问题
I created a custom tokenizer, it seem work fine by checking with admin/analysis.jsp and with system.out log. However when I perform querying in the field which use this custom tokenizer, I saw that custom tokenizer solr only is invoked for the first query string (check by system.out log).
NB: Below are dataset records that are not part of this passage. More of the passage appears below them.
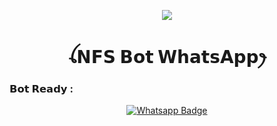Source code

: <p align="center">
  <img src="https://raw.githubusercontent.com/Blawuken/NFSbot/master/NFSMedia/theme/cheemspic.jpg" />
</p>
<h1 align="center">ꪶ𝗡𝗙𝗦 𝗕𝗼𝘁 𝗪𝗵𝗮𝘁𝘀𝗔𝗽𝗽ꫂ<br></h1>

### 𝗕𝗼𝘁 𝗥𝗲𝗮𝗱𝘆 :
<p align="center">
<a href="http://Wa.me/+6289629929193">
    <img src="https://img.shields.io/badge/Wa Pc-electric green?style=for-the-badge&logo=whatsapp&logoColor=white" alt="Whatsapp Badge"/>
</a>
</p>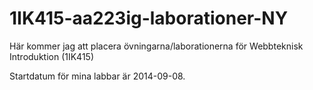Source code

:1IK415-aa223ig-laborationer-NY
==============================

Här kommer jag att placera övningarna/laborationerna för Webbteknisk Introduktion (1IK415)

Startdatum för mina labbar är 2014-09-08.
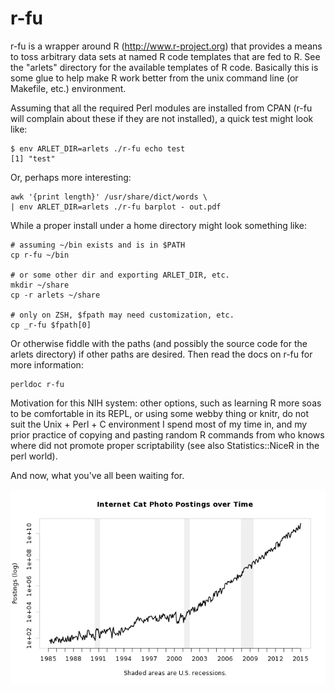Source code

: # r-fu

r-fu is a wrapper around R (http://www.r-project.org) that provides a means
to toss arbitrary data sets at named R code templates that are fed to R. See
the "arlets" directory for the available templates of R code. Basically this is
some glue to help make R work better from the unix command line (or Makefile,
etc.) environment.

Assuming that all the required Perl modules are installed from CPAN (r-fu will
complain about these if they are not installed), a quick test might look like:

    $ env ARLET_DIR=arlets ./r-fu echo test
    [1] "test"

Or, perhaps more interesting:

    awk '{print length}' /usr/share/dict/words \
    | env ARLET_DIR=arlets ./r-fu barplot - out.pdf

While a proper install under a home directory might look something like:

    # assuming ~/bin exists and is in $PATH
    cp r-fu ~/bin

    # or some other dir and exporting ARLET_DIR, etc.
    mkdir ~/share
    cp -r arlets ~/share

    # only on ZSH, $fpath may need customization, etc.
    cp _r-fu $fpath[0]   

Or otherwise fiddle with the paths (and possibly the source code for the arlets
directory) if other paths are desired. Then read the docs on r-fu for more
information:

    perldoc r-fu

Motivation for this NIH system: other options, such as learning R more soas to
be comfortable in its REPL, or using some webby thing or knitr, do not suit the
Unix + Perl + C environment I spend most of my time in, and my prior practice
of copying and pasting random R commands from who knows where did not promote
proper scriptability (see also Statistics::NiceR in the perl world).

And now, what you've all been waiting for.

![Cat Graph](cats.png)
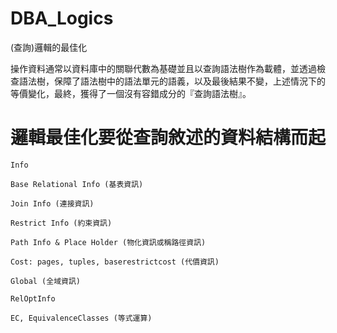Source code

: # DBA_Logics
(查詢)邏輯的最佳化

操作資料通常以資料庫中的關聯代數為基礎並且以查詢語法樹作為載體，並透過檢查語法樹，保障了語法樹中的語法單元的語義，以及最後結果不變，上述情況下的等價變化，最終，獲得了一個沒有容錯成分的『查詢語法樹』。

# 邏輯最佳化要從查詢敘述的資料結構而起

    Info

    Base Relational Info (基表資訊)

    Join Info (連接資訊)

    Restrict Info (約束資訊)

    Path Info & Place Holder (物化資訊或稱路徑資訊)

    Cost: pages, tuples, baserestrictcost (代價資訊)

    Global (全域資訊)
    
    RelOptInfo
    
    EC, EquivalenceClasses (等式運算)
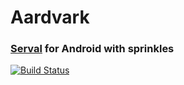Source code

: # Aardvark
### [Serval](http://www.servalproject.org/) for Android with sprinkles
[![Build Status](https://travis-ci.com/Thames1990/aerval.svg?token=zAVBhxjK5snT31HyuiYp&branch=add-license)](https://travis-ci.com/Thames1990/aerval)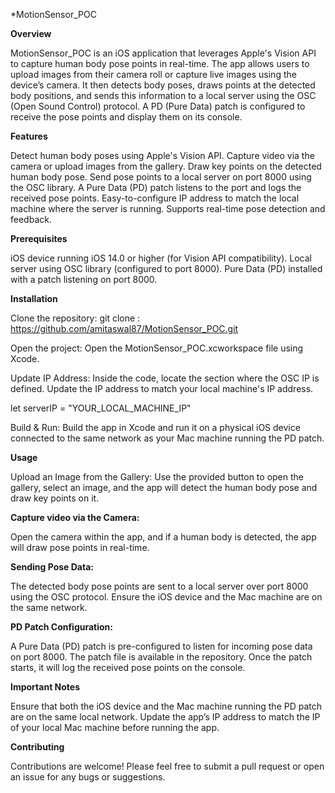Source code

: *MotionSensor_POC

**Overview**

MotionSensor_POC is an iOS application that leverages Apple's Vision API to capture human body pose points in real-time. The app allows users to upload images from their camera roll or capture live images using the device’s camera. It then detects body poses, draws points at the detected body positions, and sends this information to a local server using the OSC (Open Sound Control) protocol. A PD (Pure Data) patch is configured to receive the pose points and display them on its console.

**Features**

Detect human body poses using Apple's Vision API.
Capture video via the camera or upload images from the gallery.
Draw key points on the detected human body pose.
Send pose points to a local server on port 8000 using the OSC library.
A Pure Data (PD) patch listens to the port and logs the received pose points.
Easy-to-configure IP address to match the local machine where the server is running.
Supports real-time pose detection and feedback.

**Prerequisites**

iOS device running iOS 14.0 or higher (for Vision API compatibility).
Local server using OSC library (configured to port 8000).
Pure Data (PD) installed with a patch listening on port 8000.

**Installation**

Clone the repository:
git clone : https://github.com/amitaswal87/MotionSensor_POC.git

Open the project: Open the MotionSensor_POC.xcworkspace file using Xcode.

Update IP Address: Inside the code, locate the section where the OSC IP is defined. Update the IP address to match your local machine's IP address.

let serverIP = "YOUR_LOCAL_MACHINE_IP"

Build & Run: Build the app in Xcode and run it on a physical iOS device connected to the same network as your Mac machine running the PD patch.

**Usage**

Upload an Image from the Gallery:
Use the provided button to open the gallery, select an image, and the app will detect the human body pose and draw key points on it.

**Capture video via the Camera:**

Open the camera within the app, and if a human body is detected, the app will draw pose points in real-time.

**Sending Pose Data:**

The detected body pose points are sent to a local server over port 8000 using the OSC protocol. Ensure the iOS device and the Mac machine are on the same network.

**PD Patch Configuration:**

A Pure Data (PD) patch is pre-configured to listen for incoming pose data on port 8000. The patch file is available in the repository. Once the patch starts, it will log the received pose points on the console.

**Important Notes**

Ensure that both the iOS device and the Mac machine running the PD patch are on the same local network.
Update the app’s IP address to match the IP of your local Mac machine before running the app.

**Contributing**

Contributions are welcome! Please feel free to submit a pull request or open an issue for any bugs or suggestions.

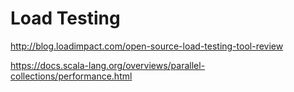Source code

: # Load Testing

http://blog.loadimpact.com/open-source-load-testing-tool-review

https://docs.scala-lang.org/overviews/parallel-collections/performance.html
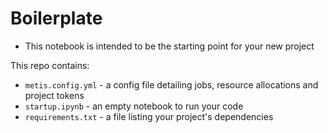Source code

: # Boilerplate
- This notebook is intended to be the starting point for your new project

This repo contains:
- `metis.config.yml` - a config file detailing jobs, resource allocations and project tokens
- `startup.ipynb` - an empty notebook to run your code
- `requirements.txt` - a file listing your project's dependencies
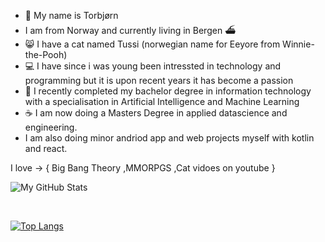 - 👋 My name is Torbjørn
- I am from Norway and currently living in Bergen ⛴
- 😸 I have a cat named Tussi (norwegian name for Eeyore from Winnie-the-Pooh)
- 💻 I have since i was young been intressted in technology and programming but it is upon recent years it has become a passion
- 🤖 I recently completed my bachelor degree in information technology with a specialisation in Artificial Intelligence and Machine Learning
- ☕️ I am now doing a Masters Degree in applied datascience and engineering.
- I am also doing minor andriod app and web projects myself with kotlin and react. 

I love ->
  {
     Big Bang Theory
    ,MMORPGS
    ,Cat vidoes on youtube
}

![My GitHub Stats](https://github-readme-stats.vercel.app/api/?username=torvat&count_private=true&show_icons=true)

<br>

[![Top Langs](https://github-readme-stats.vercel.app/api/top-langs/?username=torvat&layout=compact&)]()


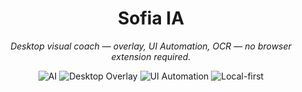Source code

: <!-- README -->

<h1 align="center">Sofia IA</h1>

<p align="center">
  <em>Desktop visual coach — overlay, UI Automation, OCR — no browser extension required.</em>
</p>

<p align="center">
  <img alt="AI" src="https://img.shields.io/badge/AI-0ea5e9?logo=openai&logoColor=white&labelColor=000&style=flat-square" />
  <img alt="Desktop Overlay" src="https://img.shields.io/badge/Windows-Desktop%20Overlay-0ea5e9?logo=windows11&logoColor=white&labelColor=000&style=flat-square" />
  <img alt="UI Automation" src="https://img.shields.io/badge/Windows-UI%20Automation%20-8b5cf6?logo=windowsxp&logoColor=white&labelColor=000&style=flat-square" />
  <img alt="Local-first" src="https://img.shields.io/badge/Local--first-2b3137?logo=shield&logoColor=white&labelColor=000&style=flat-square" />
</p>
Could you help me by point out what I am wrong ?. These are my code:
package com.fosp.searchengine;
import java.io.Reader;
import org.apache.lucene.analysis.WhitespaceTokenizer;
import org.apache.solr.analysis.WhitespaceTokenizerFactory;
public class JvnTextProTokenizerFactory extends WhitespaceTokenizerFactory{
@Override
public WhitespaceTokenizer create(Reader input) {
System.out.println("WhitespaceTokenizer create(Reader input)");
Reader processedStringReader = new ProcessedStringReader(input);
return new WhitespaceTokenizer(processedStringReader);
}
}
package com.fosp.searchengine;
import java.io.IOException;
import java.io.Reader;
public class ProcessedStringReader extends java.io.Reader {
private static final int BUFFER_SIZE = 1024 * 8;
private static TextProcess m_textProcess = null;
private char[] m_inputData = null;
private int m_offset = 0;
private int m_length = 0;
public ProcessedStringReader(Reader input){
char[] arr = new char[BUFFER_SIZE];
StringBuffer buf = new StringBuffer();
int numChars;
try {
while ((numChars = input.read(arr, 0, arr.length)) > 0) {
buf.append(arr, 0, numChars);
}
} catch (IOException e) {
e.printStackTrace();
}
if(m_textProcess == null){
try {
m_textProcess = new TextProcess();
} catch (IOException e) {
e.printStackTrace();
}
}
m_inputData = m_textProcess.processText(buf.toString()).toCharArray();
m_offset = 0;
m_length = m_inputData.length;
}
@Override
public int read(char[] cbuf, int off, int len) throws IOException {
int charNumber = 0;
for(int i = m_offset + off;i<m_length && charNumber< len; i++){
cbuf[charNumber] = m_inputData[i];
m_offset ++;
charNumber++;
}
if(charNumber == 0){
return -1;
}
return charNumber;
}
@Override
public void close() throws IOException {
m_inputData = null;
m_offset = 0;
m_length = 0;
}
}
Schema.xml
<fieldType name="text_jvnTextPro" class="solr.TextField" positionIncrementGap="100">
<analyzer type="index">
<tokenizer class="com.fosp.searchengine.JvnTextProTokenizerFactory"/>
<filter class="solr.LowerCaseFilterFactory"/>
</analyzer>
<analyzer type="query">
<tokenizer class="com.fosp.searchengine.JvnTextProTokenizerFactory"/>
<filter class="solr.LowerCaseFilterFactory"/>
</analyzer>
</fieldType>
回答1:
There nothing wrong here. Factory instantiated class is re-used. This is different in analysis/admin page. The difference is that.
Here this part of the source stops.